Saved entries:
------------------------------------------------------------

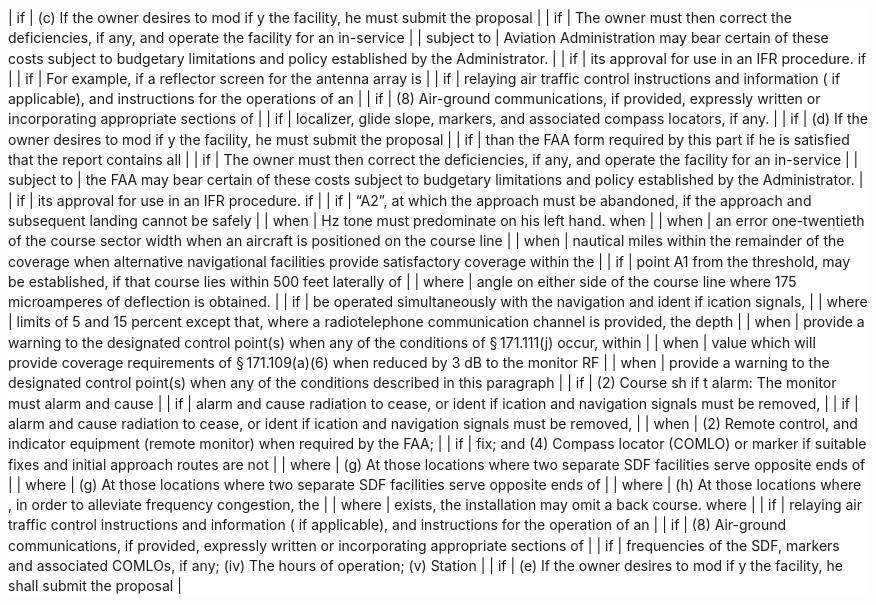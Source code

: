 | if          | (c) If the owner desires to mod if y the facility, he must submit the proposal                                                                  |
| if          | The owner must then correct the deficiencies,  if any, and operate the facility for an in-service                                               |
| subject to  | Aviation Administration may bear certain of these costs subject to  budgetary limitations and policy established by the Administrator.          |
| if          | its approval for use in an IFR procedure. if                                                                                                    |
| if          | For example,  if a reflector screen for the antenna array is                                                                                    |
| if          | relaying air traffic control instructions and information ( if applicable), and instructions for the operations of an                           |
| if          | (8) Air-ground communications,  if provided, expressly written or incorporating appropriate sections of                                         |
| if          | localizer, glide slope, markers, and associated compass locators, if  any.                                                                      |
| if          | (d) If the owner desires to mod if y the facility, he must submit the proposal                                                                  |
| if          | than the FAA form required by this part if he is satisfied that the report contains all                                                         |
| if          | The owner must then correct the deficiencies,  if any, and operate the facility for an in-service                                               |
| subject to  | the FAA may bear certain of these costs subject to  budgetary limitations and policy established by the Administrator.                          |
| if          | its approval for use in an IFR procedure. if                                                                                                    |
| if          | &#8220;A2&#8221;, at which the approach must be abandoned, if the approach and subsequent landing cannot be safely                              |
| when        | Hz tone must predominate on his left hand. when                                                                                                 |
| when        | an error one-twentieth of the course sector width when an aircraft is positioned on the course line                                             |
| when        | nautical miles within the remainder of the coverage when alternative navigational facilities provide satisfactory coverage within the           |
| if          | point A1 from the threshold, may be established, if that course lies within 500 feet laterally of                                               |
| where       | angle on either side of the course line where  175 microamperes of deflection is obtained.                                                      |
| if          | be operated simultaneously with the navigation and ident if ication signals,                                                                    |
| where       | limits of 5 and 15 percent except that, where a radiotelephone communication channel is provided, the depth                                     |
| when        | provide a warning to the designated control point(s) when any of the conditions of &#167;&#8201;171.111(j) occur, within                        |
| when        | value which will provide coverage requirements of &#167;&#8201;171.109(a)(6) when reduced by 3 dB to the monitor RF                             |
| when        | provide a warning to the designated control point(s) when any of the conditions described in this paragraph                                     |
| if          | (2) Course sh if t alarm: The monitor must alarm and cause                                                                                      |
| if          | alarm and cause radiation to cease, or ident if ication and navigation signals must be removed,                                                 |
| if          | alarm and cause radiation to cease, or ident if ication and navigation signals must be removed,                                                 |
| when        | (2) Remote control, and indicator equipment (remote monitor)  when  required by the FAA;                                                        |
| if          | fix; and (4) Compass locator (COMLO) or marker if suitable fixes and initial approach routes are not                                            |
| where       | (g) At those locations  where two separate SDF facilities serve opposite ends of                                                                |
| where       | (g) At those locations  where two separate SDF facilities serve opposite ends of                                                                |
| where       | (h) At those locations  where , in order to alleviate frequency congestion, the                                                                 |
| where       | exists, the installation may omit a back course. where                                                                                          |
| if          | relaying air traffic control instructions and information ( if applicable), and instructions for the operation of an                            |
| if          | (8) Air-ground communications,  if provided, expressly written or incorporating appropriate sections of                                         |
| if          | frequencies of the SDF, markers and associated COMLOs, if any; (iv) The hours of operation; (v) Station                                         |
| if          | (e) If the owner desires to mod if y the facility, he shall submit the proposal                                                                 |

------------------------------------------------------------

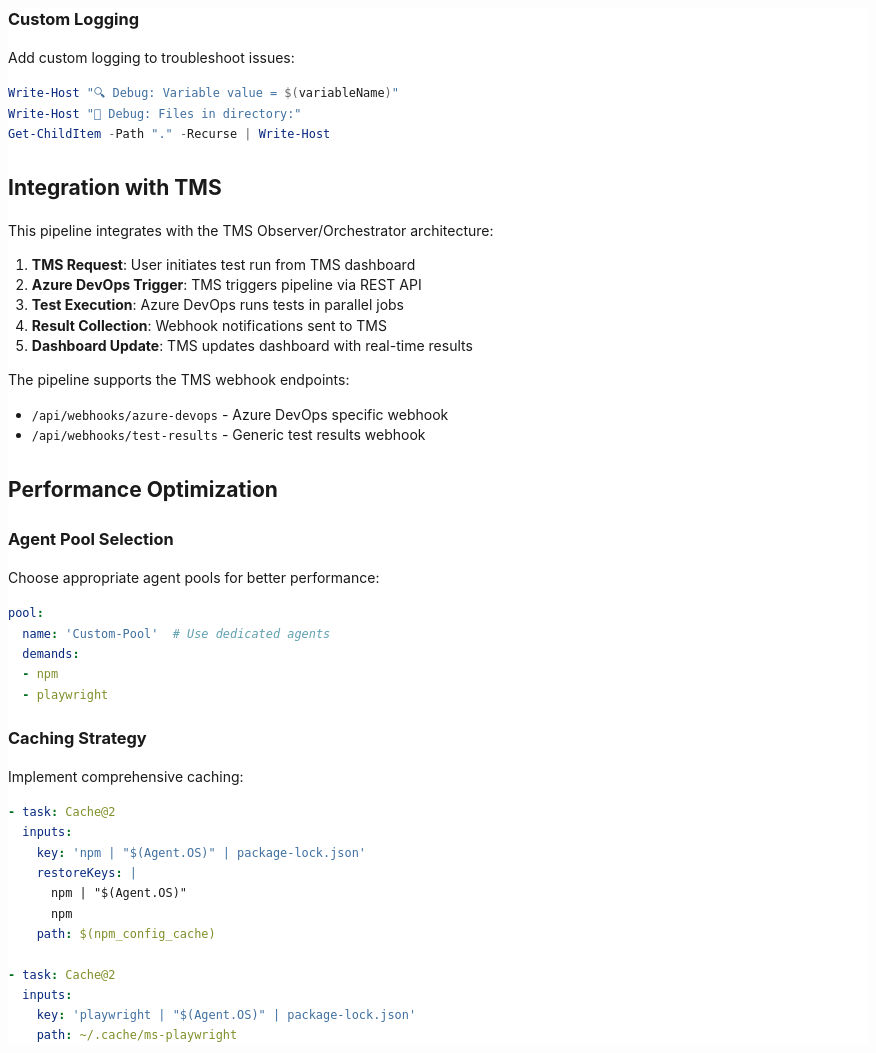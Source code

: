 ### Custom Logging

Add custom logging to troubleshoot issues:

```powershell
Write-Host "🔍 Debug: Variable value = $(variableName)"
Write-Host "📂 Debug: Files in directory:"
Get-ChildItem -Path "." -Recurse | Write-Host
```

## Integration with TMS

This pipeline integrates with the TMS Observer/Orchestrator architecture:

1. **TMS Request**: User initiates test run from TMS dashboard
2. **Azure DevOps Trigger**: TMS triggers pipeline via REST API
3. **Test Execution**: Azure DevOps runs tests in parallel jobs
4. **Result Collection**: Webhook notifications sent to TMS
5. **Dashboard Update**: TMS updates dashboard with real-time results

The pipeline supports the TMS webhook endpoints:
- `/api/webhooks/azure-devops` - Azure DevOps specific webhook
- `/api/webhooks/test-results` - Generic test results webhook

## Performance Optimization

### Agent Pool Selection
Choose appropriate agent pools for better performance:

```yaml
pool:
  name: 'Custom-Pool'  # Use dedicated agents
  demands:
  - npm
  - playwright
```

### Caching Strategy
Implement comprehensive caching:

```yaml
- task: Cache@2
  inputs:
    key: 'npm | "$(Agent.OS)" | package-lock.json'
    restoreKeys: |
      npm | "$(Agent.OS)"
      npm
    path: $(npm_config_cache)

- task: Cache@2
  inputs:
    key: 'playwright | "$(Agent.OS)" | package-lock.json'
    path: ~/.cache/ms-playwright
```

------------------------------------------------------------

**What needs to be done:**
If the word "package" is on a line above, return that line.

**Your solution:**
    key: 'npm | "$(Agent.OS)" | package-lock.json'
    key: 'playwright | "$(Agent.OS)" | package-lock.json'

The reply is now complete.